A construção da variante à EN 14 está a gerar revolta, pois deixou uma zona do Castelo da Maia dividida em duas partes.

Os moradores dizem-se isolados. E apontam as viagens que têm que fazer para irem simplesmente ao Mercado ou ao Posto Médico em que é necessário “dar uma volta para trás de mais dois Kms”, sendo que os “acessos estão péssimos”.

Alguns maiatos denunciam que “as pessoas de idade” são as que mais sofrem, questionando como vai ser quando começarem as aulas, com o problema das “crianças a terem que ir para a escola, como será?”

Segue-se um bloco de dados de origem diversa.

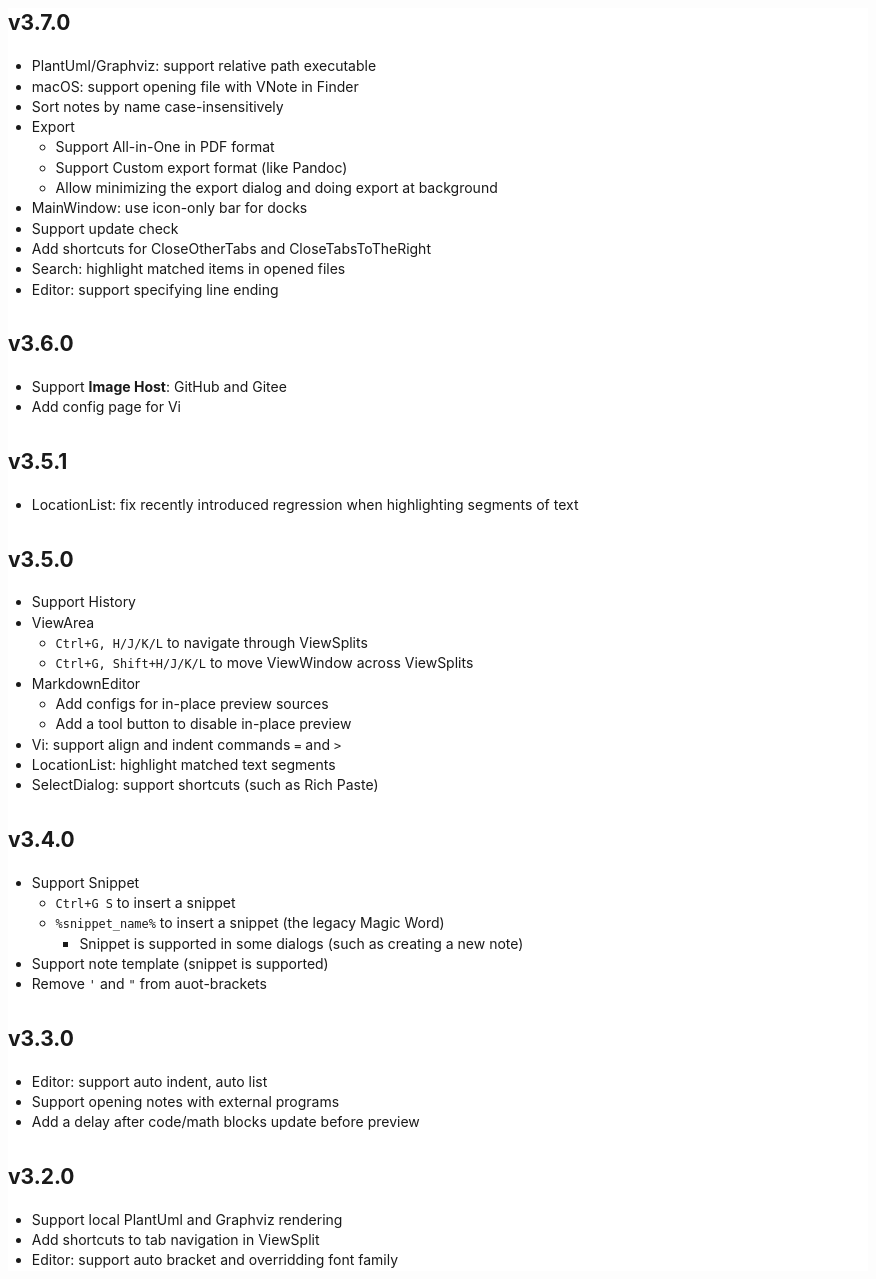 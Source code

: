 ## v3.7.0
* PlantUml/Graphviz: support relative path executable
* macOS: support opening file with VNote in Finder
* Sort notes by name case-insensitively
* Export
    * Support All-in-One in PDF format
    * Support Custom export format (like Pandoc)
    * Allow minimizing the export dialog and doing export at background
* MainWindow: use icon-only bar for docks
* Support update check
* Add shortcuts for CloseOtherTabs and CloseTabsToTheRight
* Search: highlight matched items in opened files
* Editor: support specifying line ending

## v3.6.0
* Support **Image Host**: GitHub and Gitee
* Add config page for Vi

## v3.5.1
* LocationList: fix recently introduced regression when highlighting segments of text

## v3.5.0
* Support History
* ViewArea
    * `Ctrl+G, H/J/K/L` to navigate through ViewSplits
    * `Ctrl+G, Shift+H/J/K/L` to move ViewWindow across ViewSplits
* MarkdownEditor
    * Add configs for in-place preview sources
    * Add a tool button to disable in-place preview
* Vi: support align and indent commands `=` and `>`
* LocationList: highlight matched text segments
* SelectDialog: support shortcuts (such as Rich Paste)

## v3.4.0
* Support Snippet
    * `Ctrl+G S` to insert a snippet
    * `%snippet_name%` to insert a snippet (the legacy Magic Word)
        * Snippet is supported in some dialogs (such as creating a new note)
* Support note template (snippet is supported)
* Remove `'` and `"` from auot-brackets

## v3.3.0
* Editor: support auto indent, auto list
* Support opening notes with external programs
* Add a delay after code/math blocks update before preview

## v3.2.0
* Support local PlantUml and Graphviz rendering
* Add shortcuts to tab navigation in ViewSplit
* Editor: support auto bracket and overridding font family
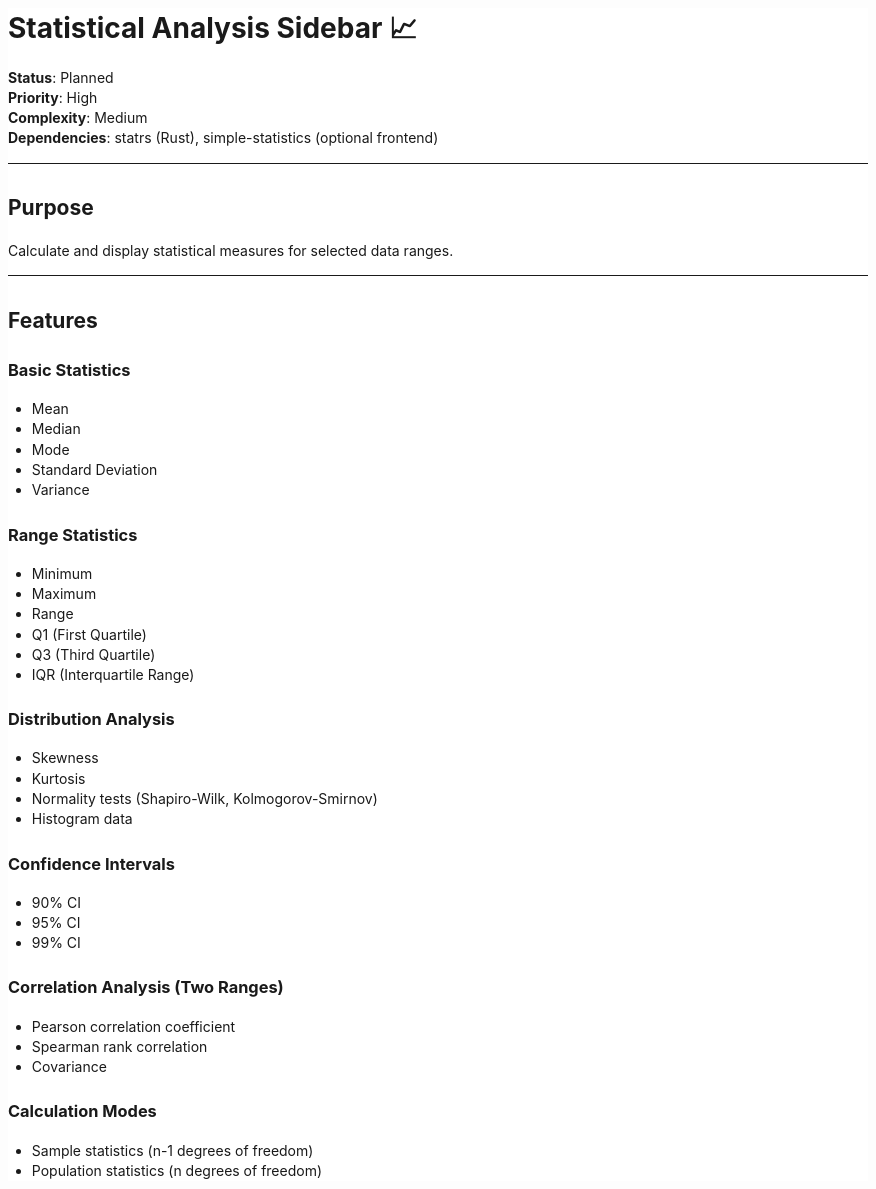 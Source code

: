 # Statistical Analysis Sidebar 📈

**Status**: Planned  
**Priority**: High  
**Complexity**: Medium  
**Dependencies**: statrs (Rust), simple-statistics (optional frontend)

---

## Purpose

Calculate and display statistical measures for selected data ranges.

---

## Features

### Basic Statistics
- Mean
- Median
- Mode
- Standard Deviation
- Variance

### Range Statistics
- Minimum
- Maximum
- Range
- Q1 (First Quartile)
- Q3 (Third Quartile)
- IQR (Interquartile Range)

### Distribution Analysis
- Skewness
- Kurtosis
- Normality tests (Shapiro-Wilk, Kolmogorov-Smirnov)
- Histogram data

### Confidence Intervals
- 90% CI
- 95% CI
- 99% CI

### Correlation Analysis (Two Ranges)
- Pearson correlation coefficient
- Spearman rank correlation
- Covariance

### Calculation Modes
- Sample statistics (n-1 degrees of freedom)
- Population statistics (n degrees of freedom)
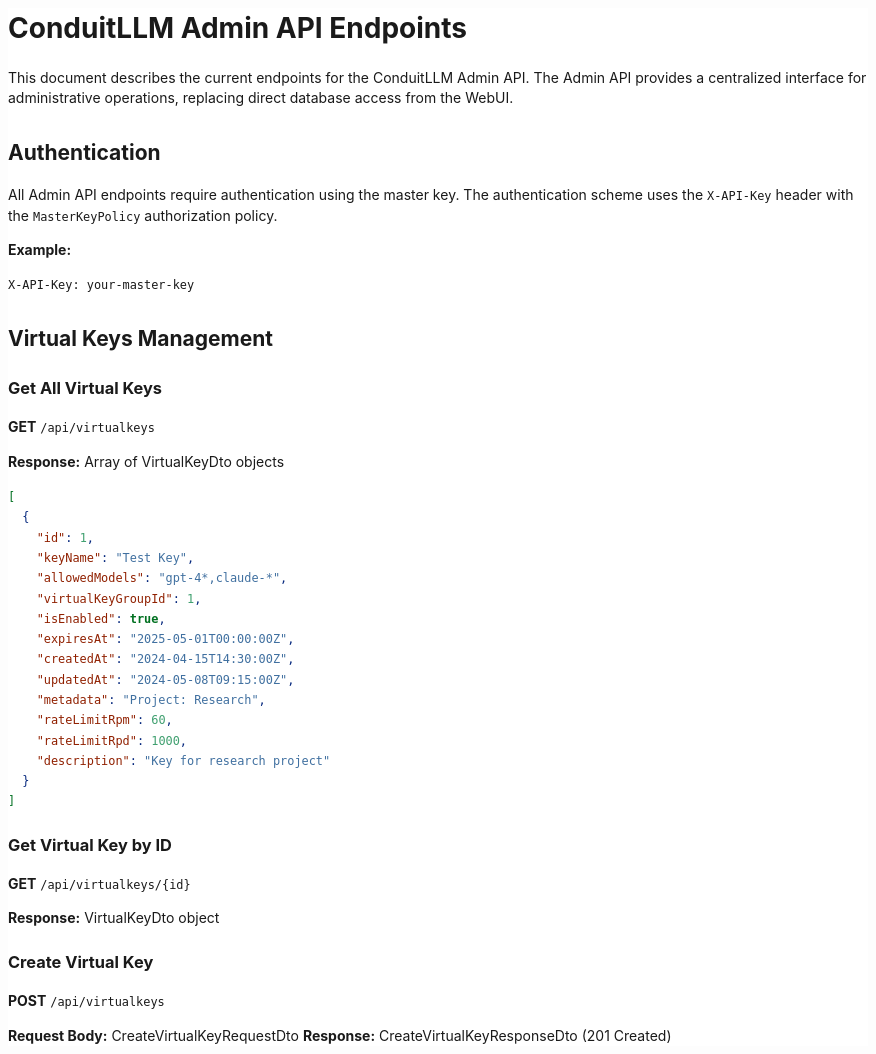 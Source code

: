 # ConduitLLM Admin API Endpoints

This document describes the current endpoints for the ConduitLLM Admin API. The Admin API provides a centralized interface for administrative operations, replacing direct database access from the WebUI.

## Authentication

All Admin API endpoints require authentication using the master key. The authentication scheme uses the `X-API-Key` header with the `MasterKeyPolicy` authorization policy.

**Example:**
```
X-API-Key: your-master-key
```

## Virtual Keys Management

### Get All Virtual Keys
**GET** `/api/virtualkeys`

**Response:** Array of VirtualKeyDto objects
```json
[
  {
    "id": 1,
    "keyName": "Test Key",
    "allowedModels": "gpt-4*,claude-*",
    "virtualKeyGroupId": 1,
    "isEnabled": true,
    "expiresAt": "2025-05-01T00:00:00Z",
    "createdAt": "2024-04-15T14:30:00Z",
    "updatedAt": "2024-05-08T09:15:00Z",
    "metadata": "Project: Research",
    "rateLimitRpm": 60,
    "rateLimitRpd": 1000,
    "description": "Key for research project"
  }
]
```

### Get Virtual Key by ID
**GET** `/api/virtualkeys/{id}`

**Response:** VirtualKeyDto object

### Create Virtual Key
**POST** `/api/virtualkeys`

**Request Body:** CreateVirtualKeyRequestDto
**Response:** CreateVirtualKeyResponseDto (201 Created)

O certo é que há quem tente atravessar a via, galgando os rails de proteção, com todo o perigo que isso implica, porque apesar de ser uma estrada nacional, o movimento e a velocidade dos automóveis costumam ser intensos.

A obra está em execução e a circulação entre freguesias está a ser improvisada. Em reportagem a TVI questionou a autarquia da Maia, que garantiu que vão ser construídas duas passagens desniveladas.

Uma delas será a sul da via diagonal, na Rua Serafim da Cruz, e outra a norte da via diagonal. O certo é que a data da construção destas passagens é ainda uma incógnita, refere o responsável da Câmara da Maia, o Arqto. Pedro Tiago (da Divisão de Planeamento Territorial e Projetos), que falou à reportagem.

A dona da obra é a Infraestruturas de Portugal e não a Câmara maiata, mas aquela empresa do Estado não adiantou qualquer agenda para a construção das passagens que tanta falta fazem à população da Maia, para que possam desenvolver as atividades diárias sem tantos constrangimentos.